Listen to the beauty of verse 3. “Holy” shall be said to each person. Somehow each person of the remnant is going to be declared holy. They will each be made fit to be in the presence of the Lord. Verse 3 continues that these people are those who have “been recorded for life in Jerusalem.” This reflects a well-known concept of a registry of citizens for a city. Moses recognized that God had a book of life (Exodus 32:32-33). The remnant is the people whose names are inscribed in the Lord’s book of life. How can this happen? How can sinful people one day each be called holy and recorded for life?
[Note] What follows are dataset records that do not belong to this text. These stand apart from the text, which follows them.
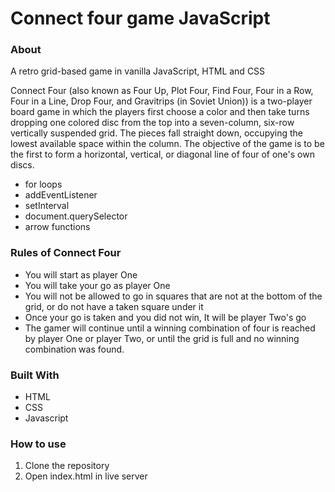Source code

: # Connect four game JavaScript

### About
A retro grid-based game in vanilla JavaScript, HTML and CSS

Connect Four (also known as Four Up, Plot Four, Find Four, Four in a Row, Four in a Line, Drop Four, and Gravitrips (in Soviet Union)) is a two-player board game in which the players first choose a color and then take turns dropping one colored disc from the top into a seven-column, six-row vertically suspended grid. The pieces fall straight down, occupying the lowest available space within the column. The objective of the game is to be the first to form a horizontal, vertical, or diagonal line of four of one's own discs.

- for loops
- addEventListener
- setInterval
- document.querySelector
- arrow functions

### Rules of Connect Four
- You will start as player One
- You will take your go as player One
- You will not be allowed to go in squares that are not at the bottom of the grid, or do not have a taken square under it
- Once your go is taken and you did not win, It will be player Two's go
- The gamer will continue until a winning combination of four is reached by player One or player Two, or until the grid is full and no winning combination was found.

### Built With

- HTML
- CSS
- Javascript

### How to use

1. Clone the repository
2. Open index.html in live server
Verse 4 explains what God is going to do. The Lord will wash away the filth and will cleanse the bloodstains. Isaiah leaves us with a disgusting image of people who are covered in blood, vomit (cf. Isaiah 28:8), and excrement (cf. Isaiah 36:12). God is going to wash that filth away. God is going to call each person holy and record their names for life because he is going to wash the filthiness and bloodiness away. Isaiah paints a picture of us that we do not want to see. We do not want to see ourselves covered in the filth of sins. We fail to see how grossly sins taints us and why we are an abomination to the Lord in our sins. Who would want to touch people covered in this mess? God does. God wants to cleanse the people. But the cleansing will come through judgment and burning. God’s holiness and justice are not set aside. A blast of judgment and a blast of fire was coming. Salvation would come through judgment. The nation of Israel would be judged. But those who would be God’s remnant by listening and seeking the Lord, would be called holy and be recorded for life.

Now the Lord will create a new Zion. The Hebrew word translated “create” is the same word used in Genesis 1:1 which is used in the Old Testament only of divine action. Listen to what is special about this Zion, this new kingdom. The Lord will create over Zion and her assemblies “a cloud by day and smoke and the shining of a flaming fire by night.” This invokes powerful imagery from the time of the exodus (Exodus 13:21-22). When the Lord led the people from Egyptian slavery, he led them in a visible pillar of cloud by day and a pillar of fire by night. This pictured God leading his people and protecting his people, as the pillar protected the people from the Egyptians as the Israelites crossed the Red Sea. This protection imagery is amplified in verse 6. There is be a shelter for shade from the heat and a refuge from the storm and rain. God is going to dwell with his people that he has cleansed, declared holy, and recorded for life in his book.

But listen to the end of verse 5. “Over all the glory there will be a canopy.” The canopy in the Hebrew always denotes a marriage pavilion (cf. Psalm 19:5; Joel 2:16). This Zion will be purified and cleansed for a wedding. This image gives a small taste of a marriage covenant between God and his people. The glory of the Lord will return to this recreated Zion and there will be a wedding pavilion there where God is joined to his people and protects them from all external forces.

Conclusion

This first section of Isaiah concludes with the arrival of the branch of the Lord, the Christ, who will become the glory of the remnant. Those who belong to the Lord will be washed of their filth and be pronounced holy and recorded for life. God will dwell with his people and protect them in this new covenant, symbolized by the wedding pavilion. God will be joined to his people again. Will we take the blessings and grace of God and glorify him or misuse the blessings on our selfish ways? The wages of sin is death. But the branch of the Lord has come bringing cleansing and grace. Do not glory in our sins. Glory in the Lord by turning away from wealth and idols and yielding to the ways of the Lord.